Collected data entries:
● ● ● ● ● ● ●

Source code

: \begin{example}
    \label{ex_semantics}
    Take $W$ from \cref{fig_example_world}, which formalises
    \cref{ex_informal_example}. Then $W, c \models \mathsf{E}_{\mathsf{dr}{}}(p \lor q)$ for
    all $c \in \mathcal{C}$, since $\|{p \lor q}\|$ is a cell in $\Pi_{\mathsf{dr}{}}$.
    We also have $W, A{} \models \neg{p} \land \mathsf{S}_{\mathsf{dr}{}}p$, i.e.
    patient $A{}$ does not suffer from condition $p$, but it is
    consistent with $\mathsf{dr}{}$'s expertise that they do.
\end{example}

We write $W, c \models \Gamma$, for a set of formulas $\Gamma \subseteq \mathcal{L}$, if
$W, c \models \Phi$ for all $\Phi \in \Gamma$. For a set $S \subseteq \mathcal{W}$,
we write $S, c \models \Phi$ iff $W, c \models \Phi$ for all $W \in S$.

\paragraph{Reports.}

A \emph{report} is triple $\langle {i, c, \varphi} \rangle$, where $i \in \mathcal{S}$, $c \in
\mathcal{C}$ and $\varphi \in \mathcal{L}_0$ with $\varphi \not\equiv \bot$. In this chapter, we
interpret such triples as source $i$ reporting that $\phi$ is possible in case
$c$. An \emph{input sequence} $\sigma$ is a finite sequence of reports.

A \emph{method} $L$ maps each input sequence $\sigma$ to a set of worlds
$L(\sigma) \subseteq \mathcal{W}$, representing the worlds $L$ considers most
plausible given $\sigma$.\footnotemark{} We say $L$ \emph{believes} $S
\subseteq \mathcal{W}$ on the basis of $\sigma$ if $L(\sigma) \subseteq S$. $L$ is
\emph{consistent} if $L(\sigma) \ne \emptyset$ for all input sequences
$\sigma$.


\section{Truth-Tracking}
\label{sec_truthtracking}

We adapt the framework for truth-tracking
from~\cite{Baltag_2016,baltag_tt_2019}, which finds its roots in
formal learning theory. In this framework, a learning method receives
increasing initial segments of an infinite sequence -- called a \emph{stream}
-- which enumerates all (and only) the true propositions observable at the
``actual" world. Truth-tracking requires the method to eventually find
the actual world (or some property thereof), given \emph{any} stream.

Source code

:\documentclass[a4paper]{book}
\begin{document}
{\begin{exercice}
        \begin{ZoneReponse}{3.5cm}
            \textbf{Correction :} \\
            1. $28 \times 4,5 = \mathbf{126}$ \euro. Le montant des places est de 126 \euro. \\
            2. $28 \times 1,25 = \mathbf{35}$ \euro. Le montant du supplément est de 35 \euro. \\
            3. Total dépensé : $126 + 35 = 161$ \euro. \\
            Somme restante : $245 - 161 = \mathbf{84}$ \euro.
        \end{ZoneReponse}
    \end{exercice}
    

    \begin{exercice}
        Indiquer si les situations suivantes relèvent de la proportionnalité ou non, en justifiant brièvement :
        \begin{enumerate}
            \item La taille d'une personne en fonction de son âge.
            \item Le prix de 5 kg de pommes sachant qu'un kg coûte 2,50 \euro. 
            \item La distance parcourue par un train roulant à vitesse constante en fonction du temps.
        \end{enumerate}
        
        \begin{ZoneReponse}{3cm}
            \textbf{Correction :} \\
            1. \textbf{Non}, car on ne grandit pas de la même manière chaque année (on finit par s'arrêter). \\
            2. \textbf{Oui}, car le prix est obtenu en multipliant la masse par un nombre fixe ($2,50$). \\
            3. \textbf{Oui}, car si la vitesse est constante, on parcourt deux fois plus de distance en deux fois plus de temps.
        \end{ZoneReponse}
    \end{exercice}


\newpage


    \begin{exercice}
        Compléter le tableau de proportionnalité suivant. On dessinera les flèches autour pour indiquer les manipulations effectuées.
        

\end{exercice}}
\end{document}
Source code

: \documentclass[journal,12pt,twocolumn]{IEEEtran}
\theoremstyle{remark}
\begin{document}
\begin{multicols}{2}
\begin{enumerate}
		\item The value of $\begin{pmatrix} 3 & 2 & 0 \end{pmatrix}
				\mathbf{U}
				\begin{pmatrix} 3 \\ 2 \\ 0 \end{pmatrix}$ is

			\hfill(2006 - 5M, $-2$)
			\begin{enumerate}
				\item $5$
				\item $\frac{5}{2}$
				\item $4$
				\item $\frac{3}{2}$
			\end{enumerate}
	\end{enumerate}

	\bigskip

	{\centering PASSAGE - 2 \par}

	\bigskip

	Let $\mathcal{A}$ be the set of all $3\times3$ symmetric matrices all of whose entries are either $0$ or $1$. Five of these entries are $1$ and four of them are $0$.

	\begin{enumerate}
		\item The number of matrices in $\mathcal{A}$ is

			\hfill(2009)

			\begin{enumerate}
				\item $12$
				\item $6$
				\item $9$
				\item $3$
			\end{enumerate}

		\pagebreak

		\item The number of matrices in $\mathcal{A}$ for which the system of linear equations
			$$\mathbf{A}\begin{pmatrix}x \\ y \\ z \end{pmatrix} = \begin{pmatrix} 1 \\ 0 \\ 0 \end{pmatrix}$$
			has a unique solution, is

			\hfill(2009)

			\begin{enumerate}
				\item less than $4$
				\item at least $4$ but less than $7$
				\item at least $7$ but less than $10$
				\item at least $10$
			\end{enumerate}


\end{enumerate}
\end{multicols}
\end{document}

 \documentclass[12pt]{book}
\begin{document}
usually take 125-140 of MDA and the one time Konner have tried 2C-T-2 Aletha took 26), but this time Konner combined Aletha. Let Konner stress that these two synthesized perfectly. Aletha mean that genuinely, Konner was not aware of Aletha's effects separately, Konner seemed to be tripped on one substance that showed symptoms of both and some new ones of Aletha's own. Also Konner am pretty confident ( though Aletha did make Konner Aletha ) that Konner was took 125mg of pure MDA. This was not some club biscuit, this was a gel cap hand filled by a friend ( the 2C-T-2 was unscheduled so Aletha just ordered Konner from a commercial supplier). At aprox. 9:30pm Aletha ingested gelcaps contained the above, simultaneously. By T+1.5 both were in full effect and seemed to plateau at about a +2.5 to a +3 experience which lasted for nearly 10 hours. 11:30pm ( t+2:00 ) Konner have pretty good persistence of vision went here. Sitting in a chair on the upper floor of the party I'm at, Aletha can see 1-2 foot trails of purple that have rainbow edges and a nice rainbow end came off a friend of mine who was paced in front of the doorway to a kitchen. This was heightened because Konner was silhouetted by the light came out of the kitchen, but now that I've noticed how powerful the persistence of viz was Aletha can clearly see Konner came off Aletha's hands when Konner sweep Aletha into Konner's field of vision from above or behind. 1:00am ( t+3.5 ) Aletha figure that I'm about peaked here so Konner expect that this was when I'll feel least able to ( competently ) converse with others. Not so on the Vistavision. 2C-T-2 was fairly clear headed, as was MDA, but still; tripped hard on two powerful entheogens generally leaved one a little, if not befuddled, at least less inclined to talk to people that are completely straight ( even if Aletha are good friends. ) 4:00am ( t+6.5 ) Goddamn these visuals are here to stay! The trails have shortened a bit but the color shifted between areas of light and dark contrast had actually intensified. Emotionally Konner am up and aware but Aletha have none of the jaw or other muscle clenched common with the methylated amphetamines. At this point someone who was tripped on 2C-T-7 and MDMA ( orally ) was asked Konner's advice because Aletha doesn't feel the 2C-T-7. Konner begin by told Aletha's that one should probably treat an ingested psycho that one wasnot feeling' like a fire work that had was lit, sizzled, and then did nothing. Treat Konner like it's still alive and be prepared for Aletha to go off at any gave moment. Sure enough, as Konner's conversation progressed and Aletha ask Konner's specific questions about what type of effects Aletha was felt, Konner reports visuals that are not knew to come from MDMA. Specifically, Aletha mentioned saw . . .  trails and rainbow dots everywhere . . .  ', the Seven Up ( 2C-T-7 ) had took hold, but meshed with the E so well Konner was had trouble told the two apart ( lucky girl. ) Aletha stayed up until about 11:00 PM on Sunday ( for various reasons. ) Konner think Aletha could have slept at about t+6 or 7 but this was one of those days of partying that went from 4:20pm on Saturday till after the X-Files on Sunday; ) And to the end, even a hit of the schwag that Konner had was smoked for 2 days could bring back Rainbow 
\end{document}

● ● ● ● ● ● ●

THE TASK:
Copy each line of the records containing the string "mathbf".

OUTPUT OF THE TASK:
            1. $28 \times 4,5 = \mathbf{126}$ \euro. Le montant des places est de 126 \euro. \\
            2. $28 \times 1,25 = \mathbf{35}$ \euro. Le montant du supplément est de 35 \euro. \\
            Somme restante : $245 - 161 = \mathbf{84}$ \euro.
				\mathbf{U}
			$$\mathbf{A}\begin{pmatrix}x \\ y \\ z \end{pmatrix} = \begin{pmatrix} 1 \\ 0 \\ 0 \end{pmatrix}$$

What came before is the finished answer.